If you are using Tableau for data analysis, there is one question you really should answer for any data source before you can do any analysis and be 100% certain you are getting the results you think you are getting. Here it is:
What is this number?
Or, more specifically, what is one record out of the 9,426 records in the data? When you connect to a new data source in Tableau, before you do anything else, build the view above (simply drag and drop Number of Records – Tableau’s internally generated field that gives you the number of underlying records – onto the view) and say to yourself: “I have 9,426 records. I have one record for every _____” and fill in the blank.
I have one record for every:
Customer for every month
Web page view
Order of a product
Line item for every order of a product
If you can’t answer the question:
Ask the team who developed the data model
Look for documentation of the source
Use Tableau to do some data discovery and figure it out for yourself
Why you need to answer the question:
So you will know if you have the right data to answer the questions you’d like to ask or if you need to look for or create other sources, re-structure the data , roll-up the data via extract, etc…
So you will know which aggregations, calculations, and filters give the right answers:
Have a record for every uniquecustomer and want to know the overall number of unique customers? It’s Number of Records or COUNT(Customer ID)
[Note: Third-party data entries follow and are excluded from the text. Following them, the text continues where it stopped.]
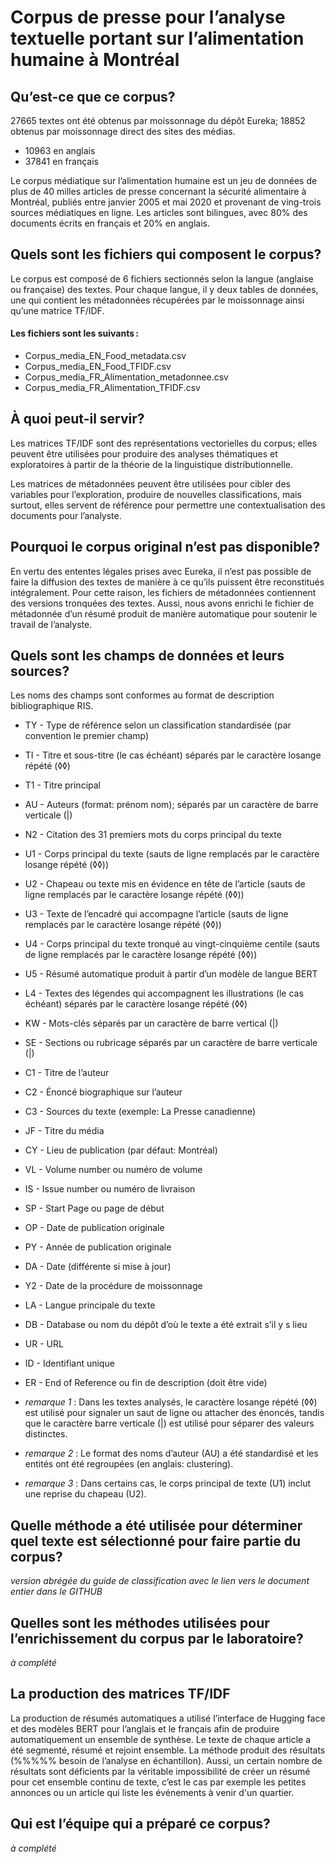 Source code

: # Corpus de presse pour l’analyse textuelle portant sur l’alimentation humaine à Montréal

## Qu’est-ce que ce corpus? 

27665 textes ont été obtenus par moissonnage du dépôt Eureka; 18852 obtenus par moissonnage direct des sites des médias. 

- 10963 en anglais
- 37841 en français  

Le corpus médiatique sur l’alimentation humaine est un jeu de données de plus de 40 milles articles de presse concernant la sécurité alimentaire à Montréal, publiés entre janvier 2005 et mai 2020 et provenant de ving-trois sources médiatiques en ligne. Les articles sont bilingues, avec 80% des documents écrits en français et 20% en anglais. 

## Quels sont les fichiers qui composent le corpus? 
Le corpus est composé de 6 fichiers sectionnés selon la langue (anglaise ou française) des textes. Pour chaque langue, il y deux tables de données, une qui contient les métadonnées récupérées par le moissonnage ainsi qu’une matrice TF/IDF.  

#### Les fichiers sont les suivants : 
- Corpus_media_EN_Food_metadata.csv
- Corpus_media_EN_Food_TFIDF.csv
- Corpus_media_FR_Alimentation_metadonnee.csv
- Corpus_media_FR_Alimentation_TFIDF.csv

## À quoi peut-il servir? 
Les matrices TF/IDF sont des représentations vectorielles du corpus; elles peuvent être utilisées pour produire des analyses thématiques et exploratoires à partir de la théorie de la linguistique distributionnelle. 

Les matrices de métadonnées peuvent être utilisées pour cibler des variables pour l’exploration, produire de nouvelles classifications, mais surtout, elles servent de référence pour permettre une contextualisation des documents pour l’analyste. 

## Pourquoi le corpus original n’est pas disponible? 
En vertu des ententes légales prises avec Eureka, il n’est pas possible de faire la diffusion des textes de manière à ce qu’ils puissent être reconstitués intégralement. Pour cette raison, les fichiers de métadonnées contiennent des versions tronquées des textes. Aussi, nous avons enrichi le fichier de métadonnée d’un résumé produit de manière automatique pour soutenir le travail de l’analyste. 

## Quels sont les champs de données et leurs sources? 
Les noms des champs sont conformes au format de description bibliographique RIS.
- TY - Type de référence selon un classification standardisée (par convention le premier champ)
- TI - Titre et sous-titre (le cas échéant) séparés par le caractère losange répété (◊◊)
- T1 - Titre principal
- AU - Auteurs (format: prénom nom); séparés par un caractère de barre verticale (|)
- N2 - Citation des 31 premiers mots du corps principal du texte
- U1 - Corps principal du texte (sauts de ligne remplacés par le caractère losange répété (◊◊))
- U2 - Chapeau ou texte mis en évidence en tête de l’article (sauts de ligne remplacés par le caractère losange répété (◊◊))
- U3 - Texte de l’encadré qui accompagne l’article (sauts de ligne remplacés par le caractère losange répété (◊◊))
- U4 - Corps principal du texte tronqué au vingt-cinquième centile (sauts de ligne remplacés par le caractère losange répété (◊◊))
- U5 - Résumé automatique produit à partir d’un modèle de langue BERT
- L4 - Textes des légendes qui accompagnent les illustrations (le cas échéant) séparés par le caractère losange répété (◊◊)
- KW - Mots-clés séparés par un caractère de barre vertical (|)
- SE - Sections ou rubricage séparés par un caractère de barre verticale (|)
- C1 - Titre de l’auteur
- C2 - Énoncé biographique sur l’auteur
- C3 - Sources du texte (exemple: La Presse canadienne)
- JF - Titre du média
- CY - Lieu de publication (par défaut: Montréal)
- VL - Volume number ou numéro de volume
- IS - Issue number ou numéro de livraison
- SP - Start Page ou page de début
- OP - Date de publication originale
- PY - Année de publication originale
- DA - Date (différente si mise à jour)
- Y2 - Date de la procédure de moissonnage
- LA - Langue principale du texte
- DB - Database ou nom du dépôt d’où le texte a été extrait s’il y s lieu
- UR - URL
- ID - Identifiant unique
- ER - End of Reference ou fin de description (doit être vide)

- *remarque 1* : Dans les textes analysés, le caractère losange répété (◊◊) est utilisé pour signaler un saut de ligne ou attacher des énoncés, tandis que le caractère barre verticale (|) est utilisé pour séparer des valeurs distinctes. 
- *remarque 2* : Le format des noms d’auteur (AU) a été standardisé et les entités ont été regroupées (en anglais: clustering).
- *remarque 3* : Dans certains cas, le corps principal de texte (U1) inclut une reprise du chapeau (U2). 

## Quelle méthode a été utilisée pour déterminer quel texte est sélectionné pour faire partie du corpus? 
*version abrégée du guide de classification avec le lien vers le document entier dans le GITHUB*

## Quelles sont les méthodes utilisées pour l’enrichissement du corpus par le laboratoire? 
*à complété*

## La production des matrices TF/IDF 
La production de résumés automatiques a utilisé l’interface de Hugging face et des modèles BERT pour l’anglais et le français afin de produire automatiquement un ensemble de synthèse. Le texte de chaque article a été segmenté, résumé et rejoint ensemble. La méthode produit des résultats (%%%%% besoin de l’analyse en échantillon). Aussi, un certain nombre de résultats sont déficients par la véritable impossibilité de créer un résumé pour cet ensemble continu de texte, c’est le cas par exemple les petites annonces ou un article qui liste les événements à venir d'un quartier. 

## Qui est l’équipe qui a préparé ce corpus?
*à complété*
Have a record for every uniquecustomer per month and want to know the overall number of unique customers? It’s COUNTD(Customer ID)
Have a record for every uniquecustomer per month per store where the same customer might have different records (and different IDs) for different stores and want to know the overall number of unique customers? It’s COUNTD(Customer SSN) – or whatever uniquely identifies an individual.
Have a record for every apartment available to rent and want to know square feet per city? It’s SUM(SqFt) sliced by city.
Have a record for every apartment available to rent for each month and want to know square feet per city? It’s AVG(SqFt) sliced by city or MIN(SqFt) sliced by city or MAX(SqFt) sliced by city, or SUM(SqFt) sliced by city and filtered to the current month, or use a different data source – it all depends on the exact question.
So you will understand when data blending is possible/necessary, when it isn’t, and how it will work with your data sources.
So you will know at what level row-level calculations are operating and that will keep you from unnecessarily complicating things by jumping to aggregate or table calculations.
That’s it. That’s the first question. It’s answered when you know the level of detail for your data source!You’ll never be sorry to take a moment to answer it.